Saying that, it's the time of the year where we all set goals and resolutions for the year ahead - losing/gaining weight, getting fitter, saving money or even sometimes all of the above! But, usually they are already broken by now and we give up, well I know I usually do!
This year I'm not going to set any certain goals for myself as such; I'm just going to work harder in my work - that being my full time job, my blogging and make up.

Another thing that I'm going to work towards is spending more time with my family and friends, rather than wasting it away on working too hard, or with certain people that well, basically don't deserve it. We all need to appreciate what we have and love - every minute of it - because we all know that, in a blink of an eye, everything can change, for the better or the worse.

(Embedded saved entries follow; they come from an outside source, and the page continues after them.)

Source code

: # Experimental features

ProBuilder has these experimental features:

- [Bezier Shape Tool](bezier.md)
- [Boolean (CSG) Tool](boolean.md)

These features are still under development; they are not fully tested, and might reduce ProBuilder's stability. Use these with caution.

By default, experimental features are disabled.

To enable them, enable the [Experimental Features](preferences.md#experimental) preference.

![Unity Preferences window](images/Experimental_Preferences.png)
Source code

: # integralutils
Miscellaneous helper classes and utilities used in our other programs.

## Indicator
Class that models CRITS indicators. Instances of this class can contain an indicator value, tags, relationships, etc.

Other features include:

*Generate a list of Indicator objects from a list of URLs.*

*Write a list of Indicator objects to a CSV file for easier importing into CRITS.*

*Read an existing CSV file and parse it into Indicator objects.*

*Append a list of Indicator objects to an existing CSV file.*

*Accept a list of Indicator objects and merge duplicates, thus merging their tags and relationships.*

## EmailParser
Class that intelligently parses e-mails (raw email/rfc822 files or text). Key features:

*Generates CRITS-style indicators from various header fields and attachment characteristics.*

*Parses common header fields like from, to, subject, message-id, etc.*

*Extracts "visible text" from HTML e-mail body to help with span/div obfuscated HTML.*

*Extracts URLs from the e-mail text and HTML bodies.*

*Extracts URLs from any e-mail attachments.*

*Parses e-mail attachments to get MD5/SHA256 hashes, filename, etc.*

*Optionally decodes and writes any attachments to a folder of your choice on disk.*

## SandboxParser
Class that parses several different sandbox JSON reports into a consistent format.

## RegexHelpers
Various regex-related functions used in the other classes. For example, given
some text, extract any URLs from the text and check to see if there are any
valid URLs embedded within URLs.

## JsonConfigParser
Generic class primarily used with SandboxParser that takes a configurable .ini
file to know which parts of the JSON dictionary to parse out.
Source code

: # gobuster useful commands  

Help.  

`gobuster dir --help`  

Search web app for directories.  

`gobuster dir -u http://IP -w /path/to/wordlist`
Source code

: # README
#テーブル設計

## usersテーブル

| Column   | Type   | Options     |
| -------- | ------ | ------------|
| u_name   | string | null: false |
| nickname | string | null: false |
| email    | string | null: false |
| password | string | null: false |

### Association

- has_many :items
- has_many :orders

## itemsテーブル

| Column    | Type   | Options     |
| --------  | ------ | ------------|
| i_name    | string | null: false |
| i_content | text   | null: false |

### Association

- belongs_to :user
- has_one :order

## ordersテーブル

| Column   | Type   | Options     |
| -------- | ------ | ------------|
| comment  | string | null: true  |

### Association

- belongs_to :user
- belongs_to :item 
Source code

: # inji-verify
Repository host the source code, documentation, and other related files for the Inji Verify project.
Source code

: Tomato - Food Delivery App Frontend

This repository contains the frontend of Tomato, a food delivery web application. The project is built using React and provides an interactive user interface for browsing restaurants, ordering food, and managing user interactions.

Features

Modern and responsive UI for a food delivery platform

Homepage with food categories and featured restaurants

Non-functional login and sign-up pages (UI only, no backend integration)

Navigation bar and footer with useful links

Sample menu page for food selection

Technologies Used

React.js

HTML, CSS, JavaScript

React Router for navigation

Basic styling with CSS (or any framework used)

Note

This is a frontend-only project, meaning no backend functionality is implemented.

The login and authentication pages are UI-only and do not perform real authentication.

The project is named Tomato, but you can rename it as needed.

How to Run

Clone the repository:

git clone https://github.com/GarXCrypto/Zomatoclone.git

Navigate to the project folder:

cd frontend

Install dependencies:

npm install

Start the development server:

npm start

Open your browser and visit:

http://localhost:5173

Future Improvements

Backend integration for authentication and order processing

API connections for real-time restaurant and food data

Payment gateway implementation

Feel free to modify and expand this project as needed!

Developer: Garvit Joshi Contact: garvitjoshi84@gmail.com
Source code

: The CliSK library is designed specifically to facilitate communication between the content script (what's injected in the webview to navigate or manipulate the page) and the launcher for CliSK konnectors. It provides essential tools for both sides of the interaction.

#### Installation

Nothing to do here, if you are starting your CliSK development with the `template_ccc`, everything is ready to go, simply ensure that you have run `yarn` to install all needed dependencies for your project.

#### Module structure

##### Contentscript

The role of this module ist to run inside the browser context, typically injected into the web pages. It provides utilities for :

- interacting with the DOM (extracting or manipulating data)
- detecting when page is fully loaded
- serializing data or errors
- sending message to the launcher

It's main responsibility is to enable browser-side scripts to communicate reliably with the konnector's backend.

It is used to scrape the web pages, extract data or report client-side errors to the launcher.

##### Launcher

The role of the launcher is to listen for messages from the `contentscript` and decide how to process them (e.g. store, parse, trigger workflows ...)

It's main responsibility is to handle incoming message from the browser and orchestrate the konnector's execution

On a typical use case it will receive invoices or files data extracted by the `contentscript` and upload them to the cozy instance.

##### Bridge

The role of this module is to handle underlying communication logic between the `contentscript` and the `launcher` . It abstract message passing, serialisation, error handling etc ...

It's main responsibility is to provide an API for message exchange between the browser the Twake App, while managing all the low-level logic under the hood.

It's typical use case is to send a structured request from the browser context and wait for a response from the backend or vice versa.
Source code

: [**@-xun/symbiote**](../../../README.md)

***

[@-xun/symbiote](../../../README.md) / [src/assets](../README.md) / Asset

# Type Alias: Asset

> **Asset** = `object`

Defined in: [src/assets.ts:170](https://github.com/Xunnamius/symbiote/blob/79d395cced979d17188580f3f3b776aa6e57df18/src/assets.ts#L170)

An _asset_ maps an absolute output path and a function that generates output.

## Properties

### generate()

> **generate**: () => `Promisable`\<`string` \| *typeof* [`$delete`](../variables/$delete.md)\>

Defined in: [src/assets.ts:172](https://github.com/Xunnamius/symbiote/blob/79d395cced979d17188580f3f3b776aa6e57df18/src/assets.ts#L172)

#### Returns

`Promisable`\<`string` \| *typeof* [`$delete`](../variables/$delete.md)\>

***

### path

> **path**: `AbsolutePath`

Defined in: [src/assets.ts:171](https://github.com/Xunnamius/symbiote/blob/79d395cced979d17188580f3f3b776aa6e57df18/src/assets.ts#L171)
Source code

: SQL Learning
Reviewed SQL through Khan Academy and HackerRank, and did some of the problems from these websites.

A lot happened this year in my personal life that set me back for a good number of months, which is probably one of the reasons my work suffered as well. All I wanted to do was bury it at the back of my head, have a drink and dance and think it would go away on its own, but it didn't. To a lot of people, I come across as the most confident person ever, but I'm really not; I am the same as every other 20-something year old girl. I am constantly finding flaws in everything I do - what I wear, how other people see me, how I act and the way I look. For a long time, I was in this rut and couldn't get out of it, constantly feeling like I was worth nothing to some people. But finally, over the past few months (without sounding cheesy as hell) I've finally started to feel like the old me again and realise that I am worth more than what I thought I was. That is 100% down to my family and friends. I obviously thought the world of them anyway, but the past few months I have learned to appreciate them so much more for every single little thing they do for me. When I didn't feel like doing anything except lie in self pity and eat, they were there with the tissues and takeaways, and when I finally got my ass up and moved on, they were right there beside me motivating me all the way.

You have to go through some hard times to come out shinning at the other end and I feel that was 100% me. I know people will say to me it was only a break-up, but it really did affect me and I am only really noticing now that I am back to the 'old me', and how much I relied on my family and friends to carry me through it. I know people have been through much worse than me this year and I'm not saying my life is horrible at all, I had and have so much to be thankful for this year too and I did achieve so much as well, but ... yeah, basically 2016 wasn't my best year, and I'm not saying that 2017 is going to be either, but I am putting 2016 and all the negativity that came with it behind me and I am going to give 2017 a damn good go - positivity really is the way forward!

My circle of friends hasn't changed much in the past 10 years and I really wouldn't have it any other way, maybe Sex and the City is right you know; "Maybe our girlfriends are our soulmates and men are just people to have fun with".

Hopefully 2017 is your year too, go get it!